894 F.3d 1277
8th Cir.2018Background
- Jonathan Scarborough was fired by Federated Mutual Insurance Company in 2014 and sued under the Minnesota Whistleblower Act (MWA), claiming his firing was retaliation for reporting employee theft.
- Scarborough presented evidence that he informed supervisors about an employee stealing from Federated and warned of consequences.
- The district court granted Federated’s motion for summary judgment, concluding Scarborough’s disclosures were not MWA-protected reports.
- The district court applied pre-2013 judicial definitions of “report” and “good faith,” which required proof the reporter’s purpose was to expose illegality.
- In 2013 the Minnesota legislature amended the MWA, adding statutory definitions of “report” and “good faith,” eliminating the prior purpose-based inquiry.

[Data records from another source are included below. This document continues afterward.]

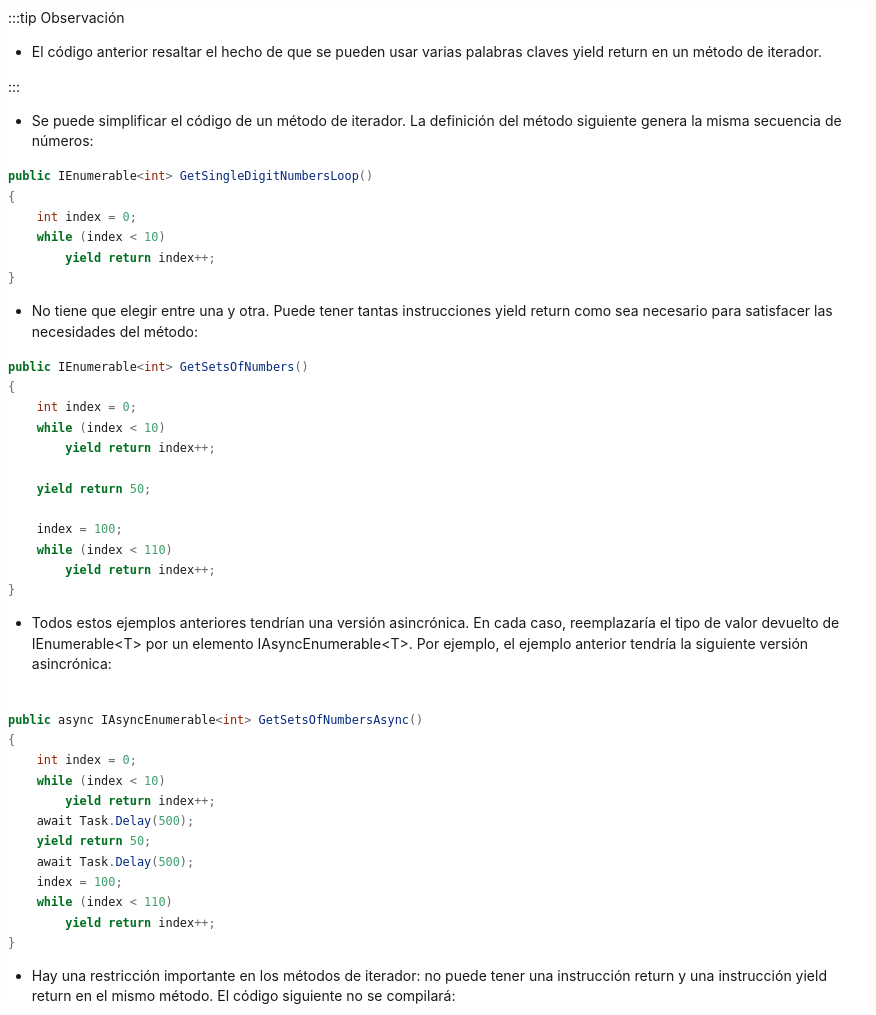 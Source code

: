 :::tip Observación
- El código anterior resaltar el hecho de que se pueden usar varias palabras claves yield return en un método de iterador. 

:::

- Se puede simplificar el código de un método de iterador. La definición del método siguiente genera la misma secuencia de números:


```csharp
public IEnumerable<int> GetSingleDigitNumbersLoop()
{
    int index = 0;
    while (index < 10)
        yield return index++;
}

```

- No tiene que elegir entre una y otra. Puede tener tantas instrucciones yield return como sea necesario para satisfacer las necesidades del método:


```csharp
public IEnumerable<int> GetSetsOfNumbers()
{
    int index = 0;
    while (index < 10)
        yield return index++;

    yield return 50;

    index = 100;
    while (index < 110)
        yield return index++;
}

```

- Todos estos ejemplos anteriores tendrían una versión asincrónica. En cada caso, reemplazaría el tipo de valor devuelto de IEnumerable&lt;T> por un elemento IAsyncEnumerable&lt;T>. Por ejemplo, el ejemplo anterior tendría la siguiente versión asincrónica:


```csharp

public async IAsyncEnumerable<int> GetSetsOfNumbersAsync()
{
    int index = 0;
    while (index < 10)
        yield return index++;
    await Task.Delay(500);
    yield return 50;
    await Task.Delay(500);
    index = 100;
    while (index < 110)
        yield return index++;
}

```
- Hay una restricción importante en los métodos de iterador: no puede tener una instrucción return y una instrucción yield return en el mismo método. El código siguiente no se compilará:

- The Minnesota Supreme Court in Friedlander held the 2013 amendment removed the judicially created purpose requirement and directed courts to assess only the content of the report.
Issues
| Issue | Plaintiff's Argument | Defendant's Argument | Held |
|---|---|---|---|
| Whether Scarborough’s disclosures qualify as an MWA-protected “report” under the post-2013 statute | Scarborough contends his communication about employee theft was a report of a suspected violation and thus protected | Federated argued the disclosures did not meet the judicially created pre-2013 standards for a protected report | Court vacated district judgment and remanded for reconsideration under the post-2013 statutory definitions (per Friedlander) |
| Whether Scarborough acted in “good faith” | Scarborough asserts he acted in good faith by reporting suspected theft (not knowingly false or reckless) | Federated relied on pre-amendment caselaw requiring a whistleblowing purpose to establish good faith | Court indicated the pre-amendment purpose test is abrogated; good faith is now assessed by whether the employee made knowingly false or recklessly false statements; remanded for district court to apply this standard |
| Whether district court properly applied Minnesota law in granting summary judgment | Scarborough argued the district court applied outdated judge-made standards abolished by the 2013 amendment and Friedlander | Federated defended the summary judgment ruling under the then-applied precedents | Court held the district court relied on abrogated standards; vacated and remanded for reconsideration under Friedlander |
| Whether this Court should resolve factual disputes on appeal | Scarborough sought reversal on the merits | Federated asked affirmance | Court declined to decide factual disputes or merits, directing the district court to reassess summary judgment in the first instance |
Key Cases Cited
- Hohn v. BNSF Ry. Co., 707 F.3d 995 (8th Cir. 2013) (standard of review for summary judgment)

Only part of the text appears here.